A plaintiff who alleges the Observer wrongfully disclosed his HIV-positive status has sued the Dallas alt-weekly; its parent company, New Times; and other parties, Texas Lawyer reports. In "Fallen Angel," an article published last December, the Observer referenced the man by name. The plaintiff doesn't dispute that he's HIV-positive but contends that the paper didn't have the right to disclose his condition without his consent. By doing so, he claims, the paper violated the Texas Health and Safety Code. Miriam Rozen writes: "Most attorneys have assumed the statute applied to parties in the medical and insurance industries -- not media organizations." Three of the defendants are seeking the outright dismissal of the plaintiff's petition.

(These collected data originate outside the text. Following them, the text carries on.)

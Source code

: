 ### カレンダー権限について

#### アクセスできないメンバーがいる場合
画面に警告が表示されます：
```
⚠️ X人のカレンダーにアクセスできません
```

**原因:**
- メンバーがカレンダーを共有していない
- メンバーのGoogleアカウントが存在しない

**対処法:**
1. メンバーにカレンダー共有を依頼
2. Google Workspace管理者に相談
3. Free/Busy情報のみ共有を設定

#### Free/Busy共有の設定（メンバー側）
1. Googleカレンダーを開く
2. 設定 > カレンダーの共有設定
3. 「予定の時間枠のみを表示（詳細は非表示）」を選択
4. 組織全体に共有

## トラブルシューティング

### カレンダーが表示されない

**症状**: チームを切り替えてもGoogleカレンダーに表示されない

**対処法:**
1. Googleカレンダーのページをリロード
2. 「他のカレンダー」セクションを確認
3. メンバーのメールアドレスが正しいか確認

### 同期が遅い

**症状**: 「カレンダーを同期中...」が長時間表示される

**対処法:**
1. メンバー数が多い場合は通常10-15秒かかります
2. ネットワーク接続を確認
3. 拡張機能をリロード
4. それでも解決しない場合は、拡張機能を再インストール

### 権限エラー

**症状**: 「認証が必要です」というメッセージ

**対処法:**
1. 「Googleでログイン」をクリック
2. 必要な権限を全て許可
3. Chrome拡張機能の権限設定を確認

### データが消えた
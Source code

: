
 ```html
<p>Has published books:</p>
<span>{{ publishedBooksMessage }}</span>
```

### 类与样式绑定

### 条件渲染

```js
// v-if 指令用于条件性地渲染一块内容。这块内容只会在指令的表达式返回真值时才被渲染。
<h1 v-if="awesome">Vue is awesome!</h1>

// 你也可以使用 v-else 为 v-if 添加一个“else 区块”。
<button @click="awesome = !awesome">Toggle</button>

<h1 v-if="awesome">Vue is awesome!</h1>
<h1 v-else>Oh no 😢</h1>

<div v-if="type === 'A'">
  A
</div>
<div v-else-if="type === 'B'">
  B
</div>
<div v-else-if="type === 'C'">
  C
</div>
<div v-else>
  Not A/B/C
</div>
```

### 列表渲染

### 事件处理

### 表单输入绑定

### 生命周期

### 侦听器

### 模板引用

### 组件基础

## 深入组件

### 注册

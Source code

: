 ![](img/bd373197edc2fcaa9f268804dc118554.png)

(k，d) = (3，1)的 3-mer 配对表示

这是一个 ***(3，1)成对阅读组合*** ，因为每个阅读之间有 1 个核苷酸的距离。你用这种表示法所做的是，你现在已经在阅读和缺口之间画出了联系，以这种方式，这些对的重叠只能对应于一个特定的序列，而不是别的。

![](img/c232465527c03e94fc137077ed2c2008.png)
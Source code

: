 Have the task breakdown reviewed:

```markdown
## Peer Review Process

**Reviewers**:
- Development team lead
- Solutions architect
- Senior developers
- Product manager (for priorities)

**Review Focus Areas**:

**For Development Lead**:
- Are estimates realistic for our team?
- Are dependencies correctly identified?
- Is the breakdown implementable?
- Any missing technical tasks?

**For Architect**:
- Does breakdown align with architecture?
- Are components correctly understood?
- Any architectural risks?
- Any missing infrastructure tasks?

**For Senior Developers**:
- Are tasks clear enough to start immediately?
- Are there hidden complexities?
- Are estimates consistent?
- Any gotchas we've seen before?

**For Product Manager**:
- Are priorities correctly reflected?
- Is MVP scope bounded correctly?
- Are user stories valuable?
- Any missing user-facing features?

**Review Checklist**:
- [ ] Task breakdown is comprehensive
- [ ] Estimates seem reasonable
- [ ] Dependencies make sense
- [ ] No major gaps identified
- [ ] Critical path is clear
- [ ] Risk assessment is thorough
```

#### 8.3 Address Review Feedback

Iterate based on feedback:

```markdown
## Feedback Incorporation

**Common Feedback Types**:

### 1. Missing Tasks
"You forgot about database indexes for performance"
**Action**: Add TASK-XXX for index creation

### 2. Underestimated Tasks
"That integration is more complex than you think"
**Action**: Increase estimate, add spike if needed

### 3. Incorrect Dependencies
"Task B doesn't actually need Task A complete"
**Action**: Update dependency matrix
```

NT Media of Phoenix, Ariz., has licensed iPIX AdPlus Prism software, a publishing tool offered by Publishing Business Systems. AdPlus allows advertisers to upload and edit their own photos and graphics, as well as proof their own layout for publication. NT says that the new online ad system will improve work flow and cut costs at its 11 papers by reducing support and maintenance needs in their advertising departments.
"Throughout the day I'd witnessed police provoke protesters," writes Celeste Fraser Delgado, who was reporting on the protests surrounding last week's free-trade meetings. "I'd seen young people cuffed and lined up along the street, but I thought they must have done something bad to be detained." Her perceptions quickly changed when she was handcuffed and jailed by Miami police who ignored her press credentials. Her crime: Doing "nothing but walking down the street."
Newspapers in the Phoenix-based alt-weekly chain picked up seven of the 11 awards handed out last month in the under 150,000 circulation category of the National Association of Black Journalists' annual contest. Dallas Observer's Jim Schutze and Julie Lyons, Cleveland Scene's Thomas Francis and Riverfront Times' Jeannette Batz all were named first-place winners.